* Directions for this task *
Copy every line of the data that contains the string "password".

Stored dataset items
Content starts

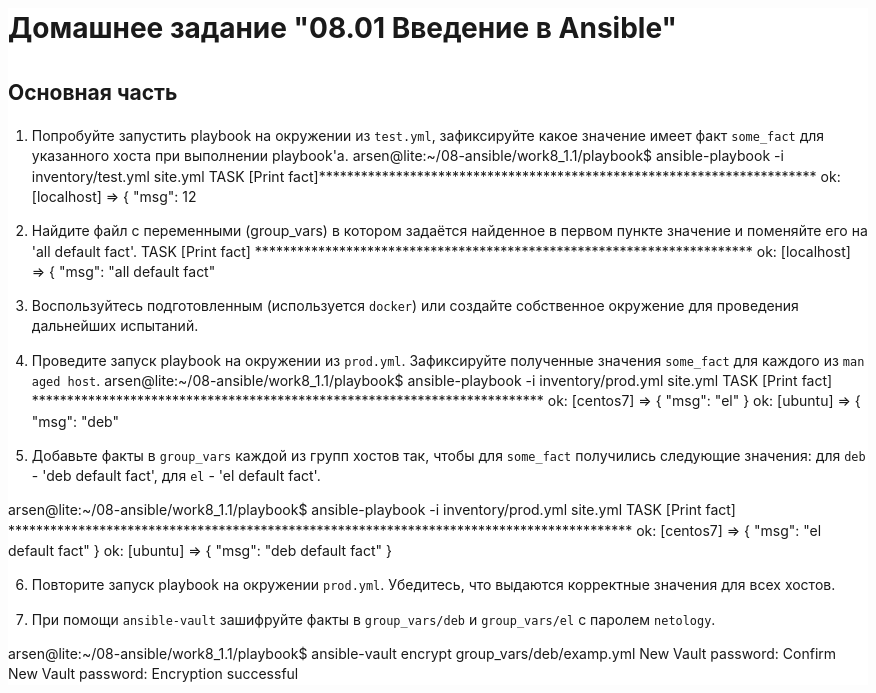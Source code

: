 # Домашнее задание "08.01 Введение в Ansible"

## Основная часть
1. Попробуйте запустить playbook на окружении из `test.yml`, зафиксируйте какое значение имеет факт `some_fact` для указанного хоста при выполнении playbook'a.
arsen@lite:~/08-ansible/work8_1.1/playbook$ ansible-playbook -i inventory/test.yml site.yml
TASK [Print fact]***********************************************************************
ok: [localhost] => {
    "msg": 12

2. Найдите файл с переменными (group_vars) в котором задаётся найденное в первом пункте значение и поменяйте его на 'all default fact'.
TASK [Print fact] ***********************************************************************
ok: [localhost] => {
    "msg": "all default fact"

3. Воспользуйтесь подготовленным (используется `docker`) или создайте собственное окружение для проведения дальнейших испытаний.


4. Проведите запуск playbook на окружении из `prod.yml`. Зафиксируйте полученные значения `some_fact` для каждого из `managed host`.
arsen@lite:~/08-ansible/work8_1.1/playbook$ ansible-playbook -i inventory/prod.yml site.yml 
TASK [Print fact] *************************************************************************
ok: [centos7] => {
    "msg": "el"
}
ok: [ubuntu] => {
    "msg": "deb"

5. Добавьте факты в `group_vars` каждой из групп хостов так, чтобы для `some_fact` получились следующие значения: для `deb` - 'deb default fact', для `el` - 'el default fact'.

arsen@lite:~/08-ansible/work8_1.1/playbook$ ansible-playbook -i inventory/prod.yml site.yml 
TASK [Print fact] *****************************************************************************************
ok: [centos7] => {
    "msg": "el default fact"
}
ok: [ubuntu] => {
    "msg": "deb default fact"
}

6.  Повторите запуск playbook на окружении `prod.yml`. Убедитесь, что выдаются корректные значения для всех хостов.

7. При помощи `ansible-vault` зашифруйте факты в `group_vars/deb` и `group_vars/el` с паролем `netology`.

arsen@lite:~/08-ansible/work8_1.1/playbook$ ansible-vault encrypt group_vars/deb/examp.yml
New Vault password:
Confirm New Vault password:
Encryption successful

Content ends

* Solution for this exercise *
New Vault password:
Confirm New Vault password:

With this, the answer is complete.